EVEN DURING THE RAINY SEASON, it was always lovely weather in the highlands of Ethiopia, thirteen months of sunshine, just like the Ethiopian Tourist Organization’s motto declared. The sun continued to shine even through the downpours. I missed not having seasons in the year, though. I missed snow, the soft white bits of nothing that tasted cold on your tongue when you were six years old. I couldn’t explain snow to my students. We had hail in Emdeber once while I was there and I told them snow was like that only soft and white. Or like feathers but cold and it melted. I got puzzled looks. A friend sent me a photograph of her house in Minnesota buried up to its rafters in north country snow but still they didn’t understand.
     I missed autumn, too, with its changing colors. Here trees were always green, each day was like the one before it and the one to come, twelve hours of bright sun, clear skies, cool in the mornings and evenings, hot in the afternoons. Because it was always like that, it held no promise and no threat. It just was. There was a reminder of autumn, though, in the Meskal ceremony in early September.
     Meskal is the celebration of the finding of the True Cross by St. Helena, the mother of Constantine, Emperor of the Holy Roman Empire. Ethiopian Orthodox Christians believe a piece of the cross is in Ethiopia, enshrined in an ancient church. One story has it that Egypt gave this piece of the cross to Ethiopia in return for a promise not to dam the Blue Nile River which would stop the annual flood of Egypt’s White Nile. It could be true for Ethiopia has never stopped the Blue Nile from merging with the White Nile.

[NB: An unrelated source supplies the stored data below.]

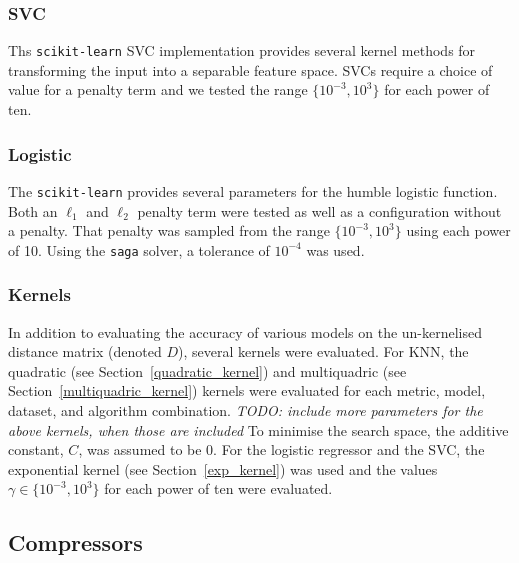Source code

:\documentclass[preprint,12pt]{elsarticle}
\newcommand{\cm}[1]{\textit{{\color{blue}#1}}}
\begin{document}
\subsubsection{SVC}

Ths \texttt{scikit-learn} SVC implementation provides several kernel methods for transforming the input into a separable feature space. 
SVCs require a choice of value for a penalty term and we tested the range $\{ 10^{-3}, 10^3 \}$ for each power of ten. 



\subsubsection{Logistic}

The \texttt{scikit-learn} provides several parameters for the humble logistic function. 
Both an $\ell_1$ and $\ell_2$ penalty term were tested as well as a configuration without a penalty. That penalty was sampled from the range $\{10^{-3}, 10^3\}$ using each power of 10. 
Using the \texttt{saga} solver, a tolerance of $10^{-4}$ was used.

\subsubsection{Kernels}

In addition to evaluating the accuracy of various models on the un-kernelised distance matrix (denoted $D$), several kernels were evaluated.
For KNN, the quadratic (see Section~\ref{quadratic_kernel}) and multiquadric (see Section~\ref{multiquadric_kernel}) kernels were evaluated for each metric, model, dataset, and algorithm combination. 
\cm{TODO: include more parameters for the above kernels, when those are included}
To minimise the search space, the additive constant, $C$, was assumed to be 0. 
For the logistic regressor and the SVC, the exponential kernel (see Section~\ref{exp_kernel}) was used and the values $\gamma \in \{10^{-3}, 10^3\}$ for each power of ten were evaluated.



\subsection{Compressors}
\label{compressors}
\end{document}

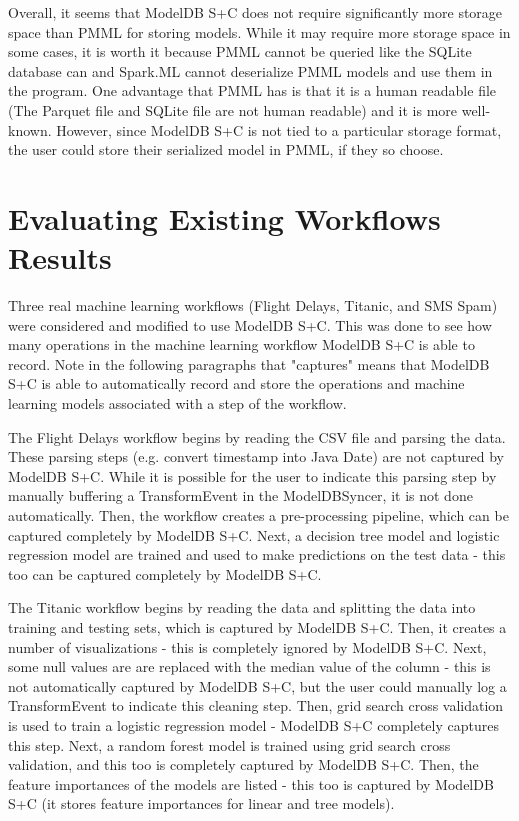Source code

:  Overall, it seems that ModelDB S+C does not require significantly more storage space than PMML for storing models. 
 While it may require more storage space in some cases, it is worth it because PMML cannot be queried like the SQLite
 database can and Spark.ML cannot deserialize PMML models and use them in the program. One advantage that PMML
 has is that it is a human readable file (The Parquet file and SQLite file are not human readable) and it is more well-known. 
 However, since ModelDB S+C is not tied to a particular storage format, the user could store their serialized model in PMML, 
 if they so choose.

\section{Evaluating Existing Workflows Results}
Three real machine learning workflows (Flight Delays, Titanic, and SMS Spam) were
considered and modified to use ModelDB S+C. This was done to see how many operations in the
machine learning workflow ModelDB S+C is able to record. Note in the following paragraphs that "captures"
means that ModelDB S+C is able to automatically record and store the operations and machine learning models
associated with a step of the workflow.

The Flight Delays workflow begins by reading the CSV file and parsing the data. These parsing
steps (e.g. convert timestamp into Java Date) are not captured by ModelDB S+C. While it is possible
for the user to indicate this parsing step by manually buffering a TransformEvent in the ModelDBSyncer,
it is not done automatically. Then, the workflow creates a pre-processing pipeline, which can be captured
completely by ModelDB S+C. Next, a decision tree model and logistic regression model are trained and
used to make predictions on the test data - this too can be captured completely by ModelDB S+C.

The Titanic workflow begins by reading the data and splitting the data into training and testing sets, which is captured by
ModelDB S+C. Then, it creates a number of visualizations - this is completely ignored by ModelDB S+C.
Next, some null values are are replaced with the median value of the column - this is not automatically 
captured by ModelDB S+C, but the user could manually log a TransformEvent to indicate this cleaning step.
Then, grid search cross validation is used to train a logistic regression model - ModelDB S+C completely 
captures this step. Next, a random forest model is trained using grid search cross validation, and this too
is completely captured by ModelDB S+C. Then, the feature importances of the models are listed - this too
is captured by ModelDB S+C (it stores feature importances for linear and tree models).

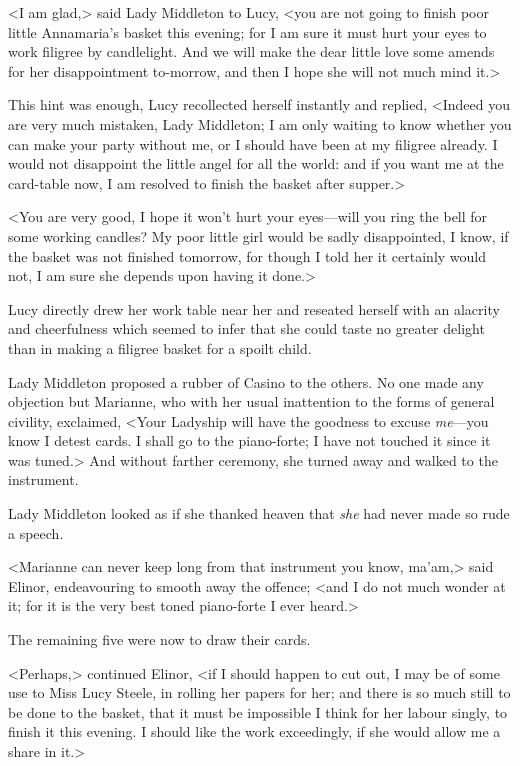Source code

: <I am glad,> said Lady Middleton to Lucy, <you are not going to finish poor little Annamaria's basket this evening; for I am sure it must hurt your eyes to work filigree by candlelight. And we will make the dear little love some amends for her disappointment to-morrow, and then I hope she will not much mind it.>

This hint was enough, Lucy recollected herself instantly and replied, <Indeed you are very much mistaken, Lady Middleton; I am only waiting to know whether you can make your party without me, or I should have been at my filigree already. I would not disappoint the little angel for all the world: and if you want me at the card-table now, I am resolved to finish the basket after supper.>

<You are very good, I hope it won't hurt your eyes—will you ring the bell for some working candles? My poor little girl would be sadly disappointed, I know, if the basket was not finished tomorrow, for though I told her it certainly would not, I am sure she depends upon having it done.>

Lucy directly drew her work table near her and reseated herself with an alacrity and cheerfulness which seemed to infer that she could taste no greater delight than in making a filigree basket for a spoilt child.

Lady Middleton proposed a rubber of Casino to the others. No one made any objection but Marianne, who with her usual inattention to the forms of general civility, exclaimed, <Your Ladyship will have the goodness to excuse \textit{me}—you know I detest cards. I shall go to the piano-forte; I have not touched it since it was tuned.> And without farther ceremony, she turned away and walked to the instrument.

Lady Middleton looked as if she thanked heaven that \textit{she} had never made so rude a speech.

<Marianne can never keep long from that instrument you know, ma'am,> said Elinor, endeavouring to smooth away the offence; <and I do not much wonder at it; for it is the very best toned piano-forte I ever heard.>

The remaining five were now to draw their cards.

<Perhaps,> continued Elinor, <if I should happen to cut out, I may be of some use to Miss Lucy Steele, in rolling her papers for her; and there is so much still to be done to the basket, that it must be impossible I think for her labour singly, to finish it this evening. I should like the work exceedingly, if she would allow me a share in it.>

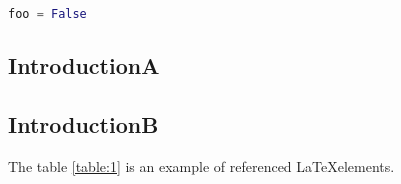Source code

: \begin{lstlisting}[language=Python, caption=FooBar]
foo = False
\end{lstlisting}



\subsection{IntroductionA}
\subsection{IntroductionB}
The table \ref{table:1} is an example of referenced \LaTeX elements.\\
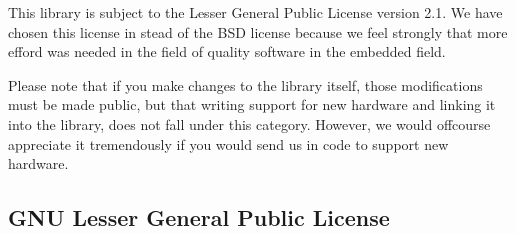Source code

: This library is subject to the Lesser General Public License version 2.1.
We have chosen this license in stead of the BSD license because we feel strongly
that more efford was needed in the field of quality software in the embedded field.

Please note that if you make changes to the library itself, those modifications must be
made public, but that writing support for new hardware and linking it into the library,
does not fall under this category. However, we would offcourse appreciate it tremendously
if you would send us in code to support new hardware.

\subsection{GNU Lesser General Public License}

     I could see no connection between this Guragi celebration and the True Cross and suspect this is a more ancient ritual transposed to a Christian holy day, just as Europeans did when Christianity supplanted their earlier forms of worship. Each house in Emdeber had tall bunches of dry branches propped up in front of it to be burned at sunset on the day of Meskal. In the late afternoon, children and young women gathered in circles to sing and dance, going from house to house like old-fashioned Christmas carolers. As it got darker, the oldest male family member lit the branches standing outside his compound. The air smelled of autumns in Detroit when kids raked elm leaves into huge piles in the street and our fathers set them ablaze, the dry leaves burning in the almost-cold night air, smoke wrapping itself around bare tree branches, orange flames dancing. It was a mystical rite that I relived watching the Meskal fires.
     Meskal also had a touch of spring with its bright yellow daisy-like flowers blooming around every saar-bet, in the fields and along the road. Boys and girls picked a fresh bouquet every day for their homes just as I had picked bouquets of violets and lily of the valley for my May altar every year. All good little Catholic girls decorated the top of their bedroom chest of drawers with blue and white crepe paper, put a statue of the Blessed Mother on it and gave her daily offerings of flowers picked from our yards where lilacs grew rampant for a short two weeks in spring. Tulips might still be out but they held no appeal for me; I thought them too plain to pick for Mary.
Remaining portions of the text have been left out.